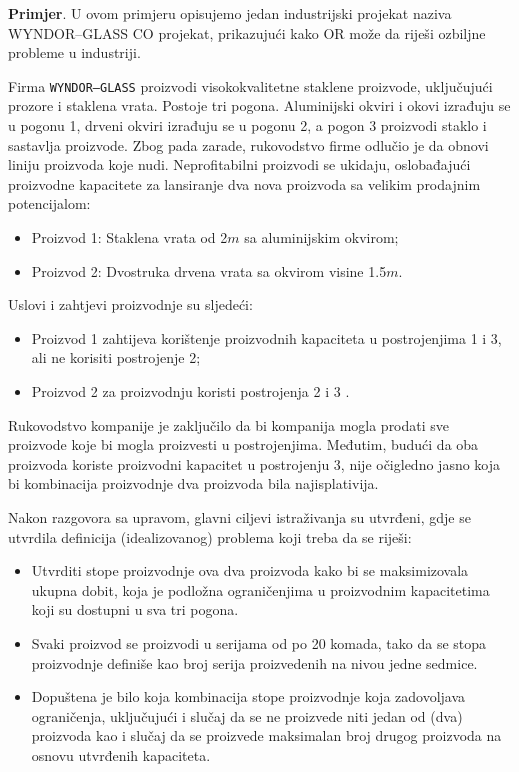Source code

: \documentclass[a4paper, utf8, 11pt, colorlinks]{book}
\begin{document}
\textbf{Primjer}. U ovom primjeru opisujemo jedan industrijski projekat 
naziva {WYNDOR--GLASS CO projekat}, prikazujući kako OR može da riješi ozbiljne probleme u industriji. 
  
Firma \texttt{WYNDOR--GLASS} proizvodi visokokvalitetne staklene proizvode, uključujući prozore i staklena vrata. Postoje tri pogona. Aluminijski okviri i okovi izrađuju se u pogonu 1, drveni okviri izrađuju se u pogonu 2, a pogon 3 proizvodi staklo i sastavlja proizvode.
Zbog pada zarade, rukovodstvo firme   odlučio je da obnovi liniju proizvoda koje nudi. Neprofitabilni proizvodi se ukidaju, oslobađajući proizvodne kapacitete za lansiranje dva nova proizvoda sa velikim prodajnim potencijalom:
\begin{itemize}
    \item Proizvod 1: Staklena vrata od 2$m$ sa aluminijskim okvirom;
    \item Proizvod 2: Dvostruka drvena vrata sa okvirom visine 1.5$m$.
\end{itemize}
Uslovi i zahtjevi proizvodnje su sljedeći:
\begin{itemize}
    \item Proizvod 1 zahtijeva   korištenje proizvodnih kapaciteta u postrojenjima 1 i 3, ali ne korisiti postrojenje 2; 
    \item Proizvod 2 za proizvodnju koristi   postrojenja 2 i 3 . 
\end{itemize}
    Rukovodstvo kompanije je zaključilo da bi kompanija mogla prodati sve proizvode koje bi mogla proizvesti u postrojenjima. Međutim, budući da   oba proizvoda koriste proizvodni kapacitet u postrojenju 3, nije očigledno jasno koja bi kombinacija proizvodnje dva proizvoda bila najisplativija. %

Nakon razgovora sa upravom, glavni ciljevi istraživanja su utvrđeni, gdje se utvrdila definicija  (idealizovanog) problema koji treba da se riješi:
\begin{itemize}
    \item Utvrditi  stope proizvodnje  ova dva proizvoda kako bi se maksimizovala ukupna dobit, koja je podložna ograničenjima u  proizvodnim kapacitetima koji su dostupni u sva tri pogona. 
    \item Svaki proizvod se proizvodi u serijama od po 20 komada, tako da se stopa proizvodnje definiše kao broj serija proizvedenih na nivou jedne sedmice. 
    \item Dopuštena je bilo koja kombinacija stope proizvodnje koja zadovoljava ograničenja, uključujući i slučaj da se ne proizvede niti jedan od (dva) proizvoda kao i slučaj da se proizvede maksimalan broj drugog proizvoda na osnovu utvrđenih kapaciteta.
\end{itemize}
\end{document}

Task to complete:
Within the listing above, work out how many lines hold "koja", and answer with that number only.

Result for this task:
3